[[ DATA FOR REVIEW open ]]

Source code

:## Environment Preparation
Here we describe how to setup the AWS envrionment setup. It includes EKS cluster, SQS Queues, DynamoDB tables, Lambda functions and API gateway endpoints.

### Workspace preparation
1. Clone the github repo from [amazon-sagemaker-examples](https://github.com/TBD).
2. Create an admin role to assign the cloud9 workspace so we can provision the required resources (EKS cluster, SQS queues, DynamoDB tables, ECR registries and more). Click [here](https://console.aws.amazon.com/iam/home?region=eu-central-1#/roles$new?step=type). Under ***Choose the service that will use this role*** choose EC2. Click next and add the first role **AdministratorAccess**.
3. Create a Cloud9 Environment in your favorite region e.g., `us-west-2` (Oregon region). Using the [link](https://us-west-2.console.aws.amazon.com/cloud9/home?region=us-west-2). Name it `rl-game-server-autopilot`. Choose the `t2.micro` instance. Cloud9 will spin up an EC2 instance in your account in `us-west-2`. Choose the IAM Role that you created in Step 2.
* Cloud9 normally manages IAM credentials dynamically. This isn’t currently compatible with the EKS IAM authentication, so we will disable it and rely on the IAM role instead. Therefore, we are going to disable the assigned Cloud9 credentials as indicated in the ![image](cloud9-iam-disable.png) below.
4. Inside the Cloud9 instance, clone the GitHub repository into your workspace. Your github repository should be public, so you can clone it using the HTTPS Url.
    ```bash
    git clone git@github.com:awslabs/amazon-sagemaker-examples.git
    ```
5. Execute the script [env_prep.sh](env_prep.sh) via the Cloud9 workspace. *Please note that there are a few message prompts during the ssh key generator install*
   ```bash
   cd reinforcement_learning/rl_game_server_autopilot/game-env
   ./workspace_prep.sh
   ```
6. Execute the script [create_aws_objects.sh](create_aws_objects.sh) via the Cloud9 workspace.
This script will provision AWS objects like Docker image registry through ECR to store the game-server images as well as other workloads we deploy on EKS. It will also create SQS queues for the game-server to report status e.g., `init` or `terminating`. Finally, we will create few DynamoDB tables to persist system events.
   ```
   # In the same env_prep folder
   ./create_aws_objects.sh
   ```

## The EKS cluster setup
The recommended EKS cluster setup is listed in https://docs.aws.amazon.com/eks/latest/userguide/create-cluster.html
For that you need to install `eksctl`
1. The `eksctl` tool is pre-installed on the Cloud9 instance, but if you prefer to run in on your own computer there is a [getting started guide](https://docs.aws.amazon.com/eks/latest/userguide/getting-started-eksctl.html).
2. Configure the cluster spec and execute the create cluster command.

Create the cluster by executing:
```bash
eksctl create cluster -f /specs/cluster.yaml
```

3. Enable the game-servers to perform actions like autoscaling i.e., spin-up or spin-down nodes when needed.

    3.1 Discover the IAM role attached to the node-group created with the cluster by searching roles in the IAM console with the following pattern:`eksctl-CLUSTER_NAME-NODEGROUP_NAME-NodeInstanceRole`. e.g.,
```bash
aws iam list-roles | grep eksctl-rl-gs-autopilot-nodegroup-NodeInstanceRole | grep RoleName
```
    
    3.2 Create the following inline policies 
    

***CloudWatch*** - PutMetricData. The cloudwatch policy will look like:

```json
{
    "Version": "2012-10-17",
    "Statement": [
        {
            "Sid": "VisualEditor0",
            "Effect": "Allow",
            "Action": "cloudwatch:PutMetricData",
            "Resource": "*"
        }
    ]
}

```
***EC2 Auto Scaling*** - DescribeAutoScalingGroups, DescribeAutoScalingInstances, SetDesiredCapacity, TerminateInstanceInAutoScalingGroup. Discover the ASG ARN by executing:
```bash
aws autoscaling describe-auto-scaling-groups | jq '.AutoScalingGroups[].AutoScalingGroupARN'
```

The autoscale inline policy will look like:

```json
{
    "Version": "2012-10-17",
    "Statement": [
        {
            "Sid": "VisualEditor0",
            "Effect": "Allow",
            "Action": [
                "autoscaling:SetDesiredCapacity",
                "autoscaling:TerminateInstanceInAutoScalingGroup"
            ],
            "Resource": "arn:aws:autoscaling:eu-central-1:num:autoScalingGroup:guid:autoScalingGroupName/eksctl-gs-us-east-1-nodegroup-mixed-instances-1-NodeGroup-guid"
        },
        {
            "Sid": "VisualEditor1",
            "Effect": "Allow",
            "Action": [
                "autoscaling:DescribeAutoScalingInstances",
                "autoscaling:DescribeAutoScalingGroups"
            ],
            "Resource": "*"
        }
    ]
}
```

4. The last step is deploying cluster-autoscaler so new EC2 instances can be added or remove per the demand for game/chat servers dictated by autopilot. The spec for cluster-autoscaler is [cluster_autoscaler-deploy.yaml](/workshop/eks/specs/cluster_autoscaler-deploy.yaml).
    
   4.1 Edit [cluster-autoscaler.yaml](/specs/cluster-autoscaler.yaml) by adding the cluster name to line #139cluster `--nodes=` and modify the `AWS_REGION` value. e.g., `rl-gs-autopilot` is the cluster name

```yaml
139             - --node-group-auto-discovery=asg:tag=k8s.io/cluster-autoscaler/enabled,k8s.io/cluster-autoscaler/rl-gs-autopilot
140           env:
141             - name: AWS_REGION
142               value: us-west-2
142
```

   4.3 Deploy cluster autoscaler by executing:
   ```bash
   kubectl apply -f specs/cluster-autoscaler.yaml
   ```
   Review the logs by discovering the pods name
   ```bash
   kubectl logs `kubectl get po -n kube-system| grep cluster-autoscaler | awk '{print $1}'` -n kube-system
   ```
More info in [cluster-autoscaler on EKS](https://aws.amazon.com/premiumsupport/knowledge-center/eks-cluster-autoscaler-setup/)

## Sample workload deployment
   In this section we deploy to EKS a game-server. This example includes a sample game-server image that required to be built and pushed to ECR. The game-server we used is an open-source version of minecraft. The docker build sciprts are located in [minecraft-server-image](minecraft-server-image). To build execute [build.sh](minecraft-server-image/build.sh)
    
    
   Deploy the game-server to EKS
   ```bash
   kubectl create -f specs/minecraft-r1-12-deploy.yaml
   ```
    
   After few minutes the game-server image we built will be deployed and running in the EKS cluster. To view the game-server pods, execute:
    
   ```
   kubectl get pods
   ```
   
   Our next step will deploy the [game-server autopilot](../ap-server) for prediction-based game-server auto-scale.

[[ DATA FOR REVIEW closed ]]

== WHAT YOU WILL DO ==
Copy out each line of the data that holds the string "setup".

== OUTPUT OF THE TASK ==
Here we describe how to setup the AWS envrionment setup. It includes EKS cluster, SQS Queues, DynamoDB tables, Lambda functions and API gateway endpoints.
## The EKS cluster setup
The recommended EKS cluster setup is listed in https://docs.aws.amazon.com/eks/latest/userguide/create-cluster.html
More info in [cluster-autoscaler on EKS](https://aws.amazon.com/premiumsupport/knowledge-center/eks-cluster-autoscaler-setup/)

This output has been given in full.